Like most online spaces, kink forums tend to be dominated by upper class, upper caste folks, and surmounting access barriers isn’t always enough to cut it. ‘People say on their profiles that they won’t talk to you if your English or your grammar isn’t perfect,’ says Megha. ‘It amazes me. Just because you got an English education doesn’t make you any better than anybody else.’

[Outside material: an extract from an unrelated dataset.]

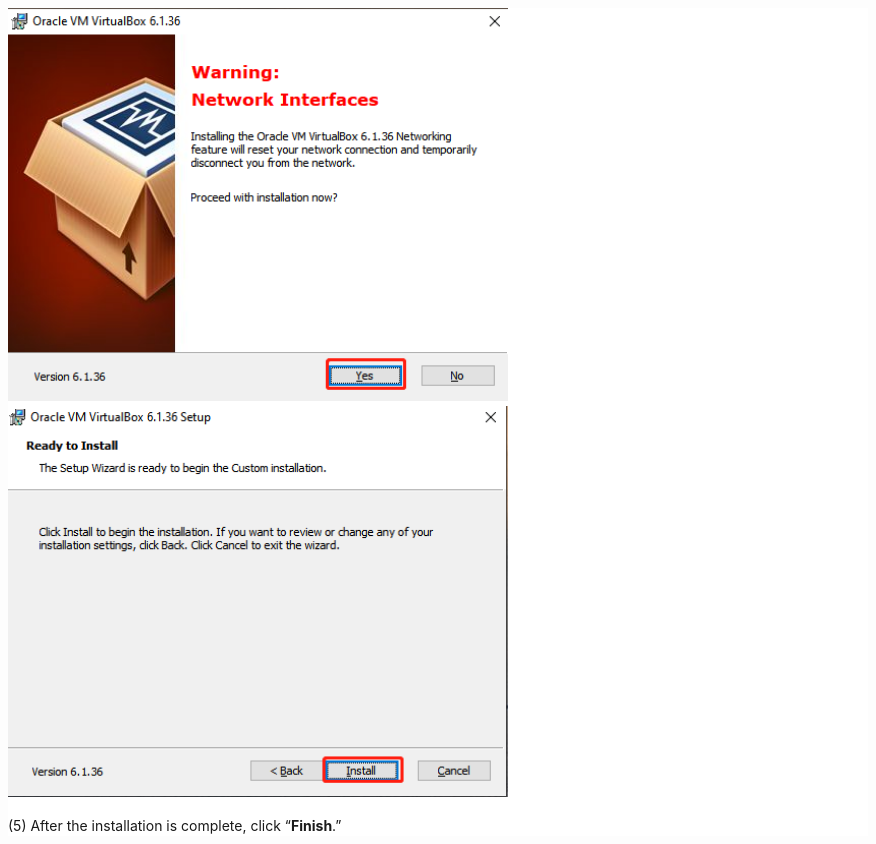 <img src="../_static/media/chapter_10\section_1.1/media/image20.png"  style="width:500px"   class="common_img"/>

<img src="../_static/media/chapter_10\section_1.1/media/image21.png"  style="width:500px"   class="common_img"/>

(5) After the installation is complete, click “**Finish**.”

And when it comes to kinks themselves, it’s not only people from outside the community doing the judging. Abhay, for example, sometimes faces judgement for his golden showers fetish — the act of urinating on your partner for pleasure. ‘People say, “It’s gross!” or “So unhealthy!”…We talk about how kink is also a sexual orientation, and how queer people should stand with us. But how can we expect solidarity from queer communities if kinksters discriminate against each other?’

But despite challenges, for most kinksters these forums are still safe(r) spaces than most. Besides, as Nilanjana says, ‘The chance and scope of abuse is as high in this community as it is in any part of society.’

And there’s no reason apart from prejudice for holding kinky spaces to different standards.

* * *

So what really ‘counts’ as kinky anyway?

Almost everyone I interviewed collapsed the binary between ‘vanilla’ and ‘kinky’ sex and relationships. Aditya tells me, ‘I am not going to put kink in a box. If someone enjoys drinking Coke while having sex and considers that kinky, to me, that person is kinky.’

‘When you have sex, have you ever given a love bite? Have you ever held the hand of your partner above their head? Have you ever put your fingers over your partner’s eyes and closed them? If yes, you are kinky too.’ For Aditya, people who actively identify as kinky are self-aware and confident about exploring their sexuality, but it’s just a matter of degree. ‘You are on one level, and I’m at a different level.’

As Nilanjana says, ‘If people could really look into themselves, and honestly ask and answer the questions, “What turns me on? What do I want?” [and] if they do this without shame and without inhibition, they will find some sort of kink inside themselves.’

The possibility that we are all on a continuum of sexuality, standing only some distance from one another, is within reach. In a world that privileges violence over pleasure, this possibility is dangerous. If we accept it, there will be no more perverts, no more deviants; just people who reach out with both hands for their desires.

And maybe this is among the most radical possibilities of them all.